Focus Financial Partners, LLC oversaw more micro-deals totaling more than $450 million in assets, and while deals of this kind are often downplayed, industry leaders say the firm will grow in its dominance by helping its partner firms grow. See: Focus Financial looks more like a consolidator-of-consolidators as its partner firms go on buying sprees.
These smaller deals are actually big deals in the industry, says Mindy Diamond, chief executive of New York-based Diamond Consultants LLC. “The industry is watching, and you’re going to see more and more of these deals getting done,” she says. “This is huge for the industry because it shows the power of the independent space.”
Focus founder Rudy Adolf points out that one of the main reasons RIAs want to partner with his firm is to get help growing inorganically through his firm’s M&A team. Merriman Inc. is a case in point. The $1.5 billion Seattle-based RIA, acquired by Focus in December, has its sights set on inorganic growth. See: Why it took Rudy Adolf seven years to win an elusive $1.5-billion RIA to cap a $14-billion-asset year.
Passing a billion
Two Focus firms that closed deals are each expected reach the pivotal $1 billion mark in assets once they complete the new assets move over to their firms.
JFS Wealth Advisors in Hermitage, Pa., acquired the $325 million, Pittsburgh-based, H.L. Zeve Associates. The deal brings JFS to $1.2 billion in assets. Under the deal, founder Harvey Zeve will become a consultant and Steve Lee, president of H.L. Zeve, will stay on as managing principal. Founded in 1986 by Bob Jazwinski, JFS has more than 1,000 clients in 30 states.
Westport, Conn.-based LLBH Private Wealth Management, which became a Focus firm in 2009, is making Haley Rockwell a managing director. She has agreed to close down her RIA, Chronogram, a private-wealth-management firm in Greenwich, Conn. With the addition of her firm’s $110 million in assets, LLBH will have more than $1 billion. See: What RIA principals in the Focus Financial family have to say about a rumored deal for the consolidator.

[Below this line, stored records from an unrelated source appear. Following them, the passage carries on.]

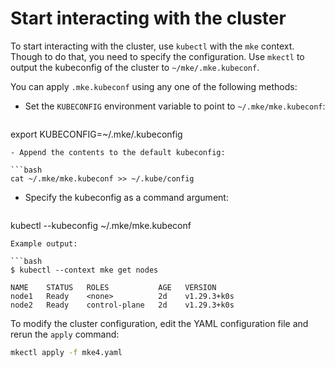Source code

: # Start interacting with the cluster

To start interacting with the cluster, use `kubectl` with the `mke` context.
Though to do that, you need to specify the configuration. Use `mkectl` to output
the kubeconfig of the cluster to `~/mke/.mke.kubeconf`.

You can apply `.mke.kubeconf` using any one of the following methods:

- Set the `KUBECONFIG` environment variable to point to `~/.mke/mke.kubeconf`:

  ```bash
export KUBECONFIG=~/.mke/<cluster name>.kubeconfig
  ```
- Append the contents to the default kubeconfig:

  ```bash
cat ~/.mke/mke.kubeconf >> ~/.kube/config
  ```
- Specify the kubeconfig as a command argument:

  ```bash
kubectl --kubeconfig ~/.mke/mke.kubeconf
  ```
Example output:

```bash
$ kubectl --context mke get nodes

NAME    STATUS   ROLES           AGE   VERSION
node1   Ready    <none>          2d    v1.29.3+k0s
node2   Ready    control-plane   2d    v1.29.3+k0s
```
To modify the cluster configuration, edit the YAML configuration file and
rerun the `apply` command:

```bash
mkectl apply -f mke4.yaml
```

Focus’ Richmond, Va.-based firm CapGroup Advisors hired financial advisor Jeremy Kuhlen and acquired his private-client assets of about $35 million. He had co-founded Mentor-Wealth Management, and CapGroup will gain him and his firm’s assets. CapGroup already has more than $1 billion in assets. See: Callan terminates a $1-billion RIA as a client after a 20-year run after the RIA turned its competitive guns on Callan.
Tuck-ins large and small
Adolf says his firm has made sure that all Focus partners have access to its leading M&A team as well as “Focus’s deep pockets and very attractive costs of capital.”
Although he declined to get into specifics, Adolf did say that his firm helped with the financing in some of the acquisitions. “All of the deals that required capital, Focus did provide deal financing. In general, for all of these type of opportunities, we usually help with identifying, structuring, due diligence, legal, integration and support future growth and marketing.”
He adds: “These deals are typically highly synergistic and often enable our partners to broaden their service offering, expand geographically and facilitate succession planning.”
Adolf points out that his company embraces tuck-ins both large and small. One of the largest tuck-in deals occurred last year when The Colony Group, with its $1.3 billion at the time, bought Mintz Levin, which had $1.1 billion. See: A look inside Focus Financial’s big deal with The Colony Group.
“Focus now has an ability to cover the whole breadth of large and very large deals, typically through the holding company and smaller deals through tuck-ins/merger with partner firms and very small deals through the recently launched Focus Succession Insurance program,” Adolf says.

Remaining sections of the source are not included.